Top of RAW DATA

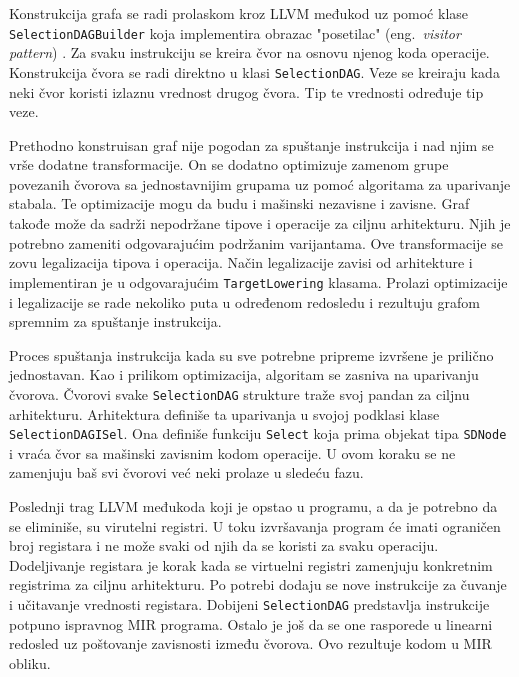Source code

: \documentclass[12pt,oneside]{memoir}
\begin{document}
Konstrukcija grafa se radi prolaskom kroz LLVM međukod uz pomoć klase \verb|SelectionDAGBuilder| koja implementira obrazac "posetilac" (eng.~{\em visitor pattern}) \cite{gamma1995design}. 
Za svaku instrukciju se kreira čvor na osnovu njenog koda operacije.
Konstrukcija čvora se radi direktno u klasi \verb|SelectionDAG|.
Veze se kreiraju kada neki čvor koristi izlaznu vrednost drugog čvora.
Tip te vrednosti određuje tip veze.

Prethodno konstruisan graf nije pogodan za spuštanje instrukcija i nad njim se vrše dodatne transformacije.
On se dodatno optimizuje zamenom grupe povezanih čvorova sa jednostavnijim grupama uz pomoć algoritama za uparivanje stabala.
Te optimizacije mogu da budu i mašinski nezavisne i zavisne.
Graf takođe može da sadrži nepodržane tipove i operacije za ciljnu arhitekturu.
Njih je potrebno zameniti odgovarajućim podržanim varijantama.
Ove transformacije se zovu legalizacija tipova i operacija.
Način legalizacije zavisi od arhitekture i implementiran je u odgovarajućim \verb|TargetLowering| klasama.
Prolazi optimizacije i legalizacije se rade nekoliko puta u određenom redosledu i rezultuju grafom spremnim za spuštanje instrukcija.

Proces spuštanja instrukcija kada su sve potrebne pripreme izvršene je prilično jednostavan.
Kao i prilikom optimizacija, algoritam se zasniva na uparivanju čvorova.
Čvorovi svake \verb|SelectionDAG| strukture traže svoj pandan za ciljnu arhitekturu.
Arhitektura definiše ta uparivanja u svojoj podklasi klase \verb|SelectionDAGISel|.
Ona definiše funkciju \verb|Select| koja prima objekat tipa \verb|SDNode| i vraća čvor sa mašinski zavisnim kodom operacije.
U ovom koraku se ne zamenjuju baš svi čvorovi već neki prolaze u sledeću fazu.

Poslednji trag LLVM međukoda koji je opstao u programu, a da je potrebno da se eliminiše, su virutelni registri.
U toku izvršavanja program će imati ograničen broj registara i ne može svaki od njih da se koristi za svaku operaciju.
Dodeljivanje registara je korak kada se virtuelni registri zamenjuju konkretnim registrima za ciljnu arhitekturu.
Po potrebi dodaju se nove instrukcije za čuvanje i učitavanje vrednosti registara.
Dobijeni \verb|SelectionDAG| predstavlja instrukcije potpuno ispravnog MIR programa.
Ostalo je još da se one rasporede u linearni redosled uz poštovanje zavisnosti između čvorova.
Ovo rezultuje kodom u MIR obliku.
\end{document}
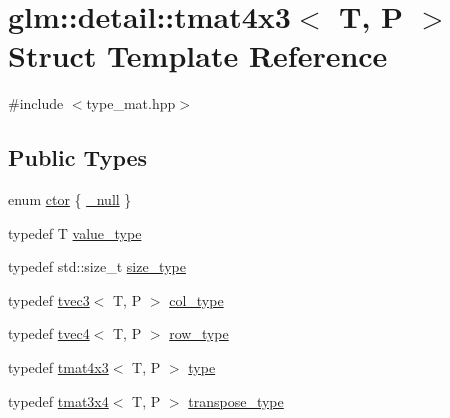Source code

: \hypertarget{structglm_1_1detail_1_1tmat4x3}{}\section{glm\+:\+:detail\+:\+:tmat4x3$<$ T, P $>$ Struct Template Reference}
\label{structglm_1_1detail_1_1tmat4x3}


{\ttfamily \#include $<$type\+\_\+mat.\+hpp$>$}

\subsection*{Public Types}
\begin{DoxyCompactItemize}
\item 
enum \hyperlink{structglm_1_1detail_1_1tmat4x3_ac17f13b8e4946fda04e2c86b280491fe}{ctor} \{ \hyperlink{structglm_1_1detail_1_1tmat4x3_ac17f13b8e4946fda04e2c86b280491fea33e3c4104a445d43d8c7800a5ead890a}{\+\_\+null}
 \}
\item 
typedef T \hyperlink{structglm_1_1detail_1_1tmat4x3_a059eb027e7aebee491c0edcf17235557}{value\+\_\+type}
\item 
typedef std\+::size\+\_\+t \hyperlink{structglm_1_1detail_1_1tmat4x3_aceab433265627d5787fe291463d19b91}{size\+\_\+type}
\item 
typedef \hyperlink{structglm_1_1detail_1_1tvec3}{tvec3}$<$ T, P $>$ \hyperlink{structglm_1_1detail_1_1tmat4x3_a58afd510f7ab968e5a86e20f2f3979de}{col\+\_\+type}
\item 
typedef \hyperlink{structglm_1_1detail_1_1tvec4}{tvec4}$<$ T, P $>$ \hyperlink{structglm_1_1detail_1_1tmat4x3_a4c401c9b82fb80f9646813f0d9c1c70e}{row\+\_\+type}
\item 
typedef \hyperlink{structglm_1_1detail_1_1tmat4x3}{tmat4x3}$<$ T, P $>$ \hyperlink{structglm_1_1detail_1_1tmat4x3_aee33430c6a618f2452a740cd4a509a03}{type}
\item 
typedef \hyperlink{structglm_1_1detail_1_1tmat3x4}{tmat3x4}$<$ T, P $>$ \hyperlink{structglm_1_1detail_1_1tmat4x3_a80f4669c67e4c9fb3e9f44d3dcf439d2}{transpose\+\_\+type}
\end{DoxyCompactItemize}
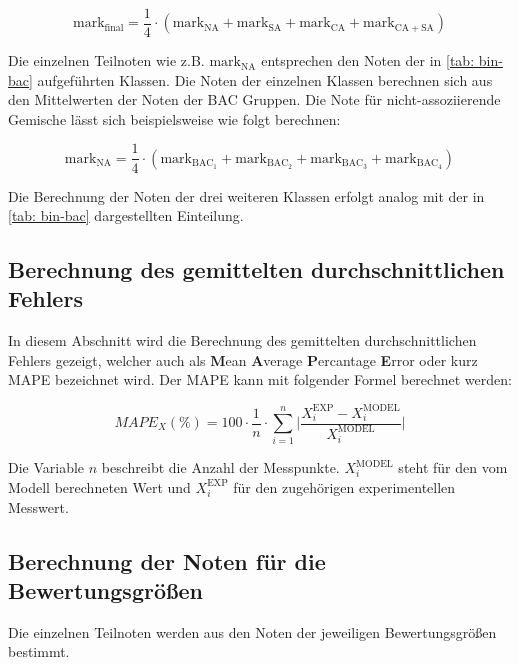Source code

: \documentclass[../thesis.tex]{subfiles}
\begin{document}
\begin{equation}
	\mathrm{mark}_{\mathrm{final}} = \dfrac{1}{4} \cdot \left( 
		\mathrm{mark}_{\mathrm{NA}} + \mathrm{mark}_{\mathrm{SA}} + \mathrm{mark}_{\mathrm{CA}} + \mathrm{mark}_{\mathrm{CA + SA}} 
	 \right)
	 \label{eq: mark_final}
\end{equation}

Die einzelnen Teilnoten wie z.B. $\mathrm{mark}_{\mathrm{NA}}$ entsprechen den Noten der in \autoref{tab: bin-bac} aufgeführten Klassen. Die Noten der einzelnen Klassen berechnen sich aus den Mittelwerten der Noten der BAC Gruppen. Die Note für nicht-assoziierende Gemische lässt sich beispielsweise wie folgt berechnen:

\begin{equation}
	\mathrm{mark}_{\mathrm{NA}} = \dfrac{1}{4} \cdot \left(
		\mathrm{mark}_{\mathrm{BAC_1}} + \mathrm{mark}_{\mathrm{BAC_2}} + \mathrm{mark}_{\mathrm{BAC_3}} + \mathrm{mark}_{\mathrm{BAC_4}}
	\right)
\end{equation}

Die Berechnung der Noten der drei weiteren Klassen erfolgt analog mit der in \autoref{tab: bin-bac} dargestellten Einteilung.

\subsection{Berechnung des gemittelten durchschnittlichen Fehlers}
In diesem Abschnitt wird die Berechnung des gemittelten durchschnittlichen Fehlers gezeigt, welcher auch als \textbf{M}ean \textbf{A}verage \textbf{P}ercantage \textbf{E}rror oder kurz MAPE bezeichnet wird. Der MAPE kann mit folgender Formel berechnet werden:

\begin{equation}
	MAPE_X(\%) = 100 \cdot \dfrac{1}{n} \cdot \sum_{i=1}^{n} \biggl| \dfrac{X_i^\mathrm{EXP} - X_i^\mathrm{MODEL}}{X_i^\mathrm{MODEL}} \biggr|
	\label{MAPE Glg}
\end{equation}

Die Variable $n$ beschreibt die Anzahl der Messpunkte. $X_i^\mathrm{MODEL}$ steht für den vom Modell berechneten Wert und $X_i^\mathrm{EXP}$ für den zugehörigen experimentellen Messwert.

\subsection{Berechnung der Noten für die Bewertungsgrößen}
Die einzelnen Teilnoten werden aus den Noten der jeweiligen Bewertungsgrößen bestimmt.
\\
\end{document}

Bottom of RAW DATA

Look above for the line that contains "Konstrukcija grafa se". Starting there, transcribe every line exactly until you have copied the line that contains "Prethodno konstruisan graf".

EXERCISE SOLUTION.
Konstrukcija grafa se radi prolaskom kroz LLVM međukod uz pomoć klase \verb|SelectionDAGBuilder| koja implementira obrazac "posetilac" (eng.~{\em visitor pattern}) \cite{gamma1995design}. 
Za svaku instrukciju se kreira čvor na osnovu njenog koda operacije.
Konstrukcija čvora se radi direktno u klasi \verb|SelectionDAG|.
Veze se kreiraju kada neki čvor koristi izlaznu vrednost drugog čvora.
Tip te vrednosti određuje tip veze.

Prethodno konstruisan graf nije pogodan za spuštanje instrukcija i nad njim se vrše dodatne transformacije.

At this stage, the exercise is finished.